# GTI771 - Apprentissage machine avancé

### Created: Thiago M. Paixão <br> Created/Revised: Alessandro L. Koerich <br> Ver 1.0 <br> December 2020¶

### NB0 - Generalization with Linear/Polinomial Regression

This notebook addresses the regression task using a [Bayesian approach](https://en.wikipedia.org/wiki/Bayesian_linear_regression), which is also a supervised learning task.
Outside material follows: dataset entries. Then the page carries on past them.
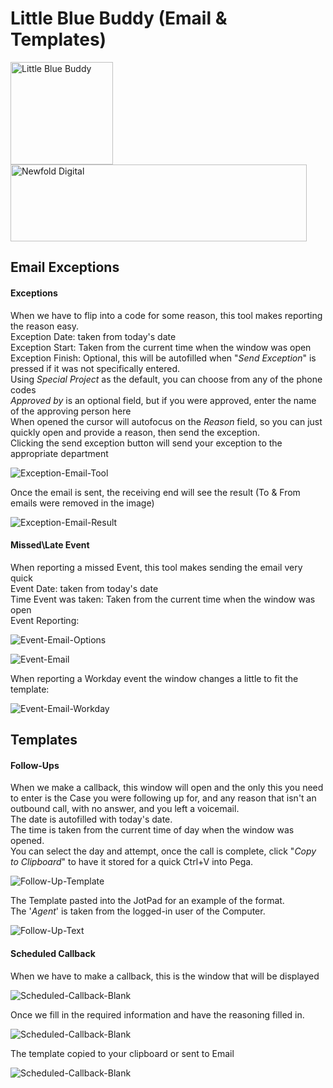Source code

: # Little Blue Buddy (Email & Templates)

<img height="164" src="images/lilblu-large.png" alt="Little Blue Buddy" width="164"/><img alt="Newfold Digital" height="123" src="images/newfold-asset-logo.png" width="474"/>

## Email Exceptions

####    Exceptions
When we have to flip into a code for some reason, this tool makes reporting the reason easy.
<br>Exception Date: taken from today's date
<br>Exception Start: Taken from the current time when the window was open
<br>Exception Finish: Optional, this will be autofilled when "_Send Exception_" is pressed if it was not specifically entered.
<br>Using _Special Project_ as the default, you can choose from any of the phone codes
<br>_Approved by_ is an optional field, but if you were approved, enter the name of the approving person here
<br>When opened the cursor will autofocus on the _Reason_ field, so you can just quickly open and provide a reason, then send the exception.
<br>Clicking the send exception button will send your exception to the appropriate department

![Exception-Email-Tool](images/exceptions/exception-emailer.png)

Once the email is sent, the receiving end will see the result (To & From emails were removed in the image)

![Exception-Email-Result](images/exceptions/exception-emailer-example.png)


####    Missed\Late Event
When reporting a missed Event, this tool makes sending the email very quick
<br>Event Date: taken from today's date
<br>Time Event was taken: Taken from the current time when the window was open
<br>Event Reporting:

![Event-Email-Options](images/exceptions/event-email-options.png)

![Event-Email](images/exceptions/event-email.png)


When reporting a Workday event the window changes a little to fit the template:

![Event-Email-Workday](images/exceptions/event-email-workday.png)

## Templates

####    Follow-Ups
When we make a callback, this window will open and the only this you need to enter is the Case you were following up for, and any reason that isn't an outbound call, with no answer, and you left a voicemail.
<br>The date is autofilled with today's date.
<br>The time is taken from the current time of day when the window was opened.
<br>You can select the day and attempt, once the call is complete, click "_Copy to Clipboard_" to have it stored for a quick Ctrl+V into Pega.

![Follow-Up-Template](images/exceptions/follow-up-template.png)

The Template pasted into the JotPad for an example of the format.
<br>The '_Agent_' is taken from the logged-in user of the Computer.

![Follow-Up-Text](images/exceptions/follow-up-template-text.png)


####    Scheduled Callback
When we have to make a callback, this is the window that will be displayed

![Scheduled-Callback-Blank](images/exceptions/scheduled-callback.png)

Once we fill in the required information and have the reasoning filled in.

![Scheduled-Callback-Blank](images/exceptions/scheduled-callback-filled.png)

The template copied to your clipboard or sent to Email

![Scheduled-Callback-Blank](images/exceptions/scheduled-callback-example.png)
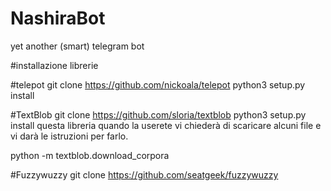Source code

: # NashiraBot
yet another (smart) telegram bot

#installazione librerie

#telepot
git clone https://github.com/nickoala/telepot
python3 setup.py install

#TextBlob
git clone https://github.com/sloria/textblob
python3 setup.py install
questa libreria quando la userete vi chiederà di scaricare alcuni file  e vi darà le istruzioni per farlo.

python -m textblob.download_corpora

#Fuzzywuzzy
git clone https://github.com/seatgeek/fuzzywuzzy


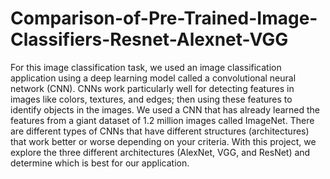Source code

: # Comparison-of-Pre-Trained-Image-Classifiers-Resnet-Alexnet-VGG

For this image classification task, we used an image classification application using a deep learning model called a convolutional neural network (CNN).
CNNs work particularly well for detecting features in images like colors, textures, and edges; then using these features to identify objects in the images.
We used a CNN that has already learned the features from a giant dataset of 1.2 million images called ImageNet. There are different types of CNNs that have
different structures (architectures) that work better or worse depending on your criteria. With this project, we explore the three different
architectures (AlexNet, VGG, and ResNet) and determine which is best for our application.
The focus is shown the challenge of generalizing a model from a set of data points.

The notebook is divided into four parts:

* Setup
* Data generation
* Regression
    * Linear regression
    * $n$-degree polinomal regression
* MSE analysis

## Setup

In [None]:
%load_ext autoreload
%autoreload 2

In [None]:
import numpy as np
import matplotlib.pyplot as plt

## Data generation

We need to generate some data to play with. So, we need to choose a base function (true function) where training and test data will be derived from. The functions has the form $r = f(x)$, where $r$ is the output (label) and $x$ is the input (features). Example of functions: 

* $r = x + 2$
* $r = x^2 + 2x + 4$
* $r = \sin(2\pi x)$
* ...

In our demonstration, we chose $r = \cos(6\pi x)$.

In [None]:
f_true = lambda X: np.cos(6 * np.pi * X)
# f_true = lambda X: 15*(X-0.5)*(X-0.5) - 1.2

Now, we generate training and test data based on the above function. We assume that features ($x$) are real values sampled from the interval $[0, 1]$ and that the corresponding label is given by the true function plus some random noise, i.e., $r_i = f(x_i) + \delta_i$.

In [None]:
# seed the experiment
np.random.seed(0)

n_samples_train = n_samples_test = 60

# random data points
X_train = np.sort(np.random.rand(n_samples_train))
X_test  = np.sort(np.random.rand(n_samples_test))

# corresponding labels
delta_train = np.random.randn(n_samples_train) * 0.2
delta_test = np.random.randn(n_samples_test) * 0.2

r_train = f_true(X_train) + delta_train
r_test = f_true(X_test) + delta_test

Let's plot the data points and also the true function, i.e., the function used to generate the data points:

In [None]:
# chart setup
fig, (ax1, ax2) = plt.subplots(ncols=2, sharey=True, figsize=(16, 4))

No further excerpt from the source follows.